FIGURE 2.

VSFP probes of membrane potential. Different variants of VSFPs contain a combination of a voltage-sensing domain and either a pair of donor and acceptor fluorescent proteins for FRET-based monitoring or a single fluorescent protein for intensity-based recording. One fluorescent protein is attached to the fourth transmembrane segment (gray rectangles, nr. 4) of the C. intestinalis voltage sensor-containing phosphatase (Ci-VSP), which comprises transmembrane motifs S1 to S4 that coordinately operate as the voltage-sensing domain. (A,B) In the two FRET-based systems, VSFP2.3 and VSFP2.4, illumination with the excitation wavelength of the donor protein results in fluorescence primarily at the donor wavelength under resting conditions (left).
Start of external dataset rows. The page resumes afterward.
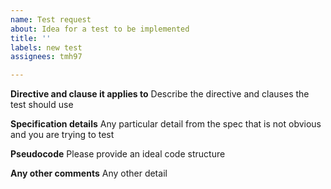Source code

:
 ```yaml
---
name: Test request
about: Idea for a test to be implemented
title: ''
labels: new test
assignees: tmh97

---
```


**Directive and clause it applies to**
Describe the directive and clauses the test should use

**Specification details**
Any particular detail from the spec that is not obvious and you are trying to test

**Pseudocode**
Please provide an ideal code structure

**Any other comments**
Any other detail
A change in the membrane potential (δV) allows energy transfer between the two fluorescent proteins, perhaps by aligning them more favorably, such that increased fluorescence of the acceptor protein is observed concomitantly with decreased fluorescence of the donor protein (right). In VSFP2.3, the donor and acceptor fluorescent proteins are mCerulean and citrine, respectively. In VSFP2.4, the donor and acceptor fluorescent proteins are mCitrine and mKate2, respectively (Akemann et al., 2010). The approximate excitation and emission wavelengths of these proteins are shown. (C) In the intensity-based probe, VSFP3.1TagRFP, a decrease in membrane potential leads to an enhancement of fluorescence intensity from the fluorescent protein, in this case monomeric TagRFP. The figure is based on previously published ones (Perron et al., 2012; Mutoh and Knoepfel, 2013).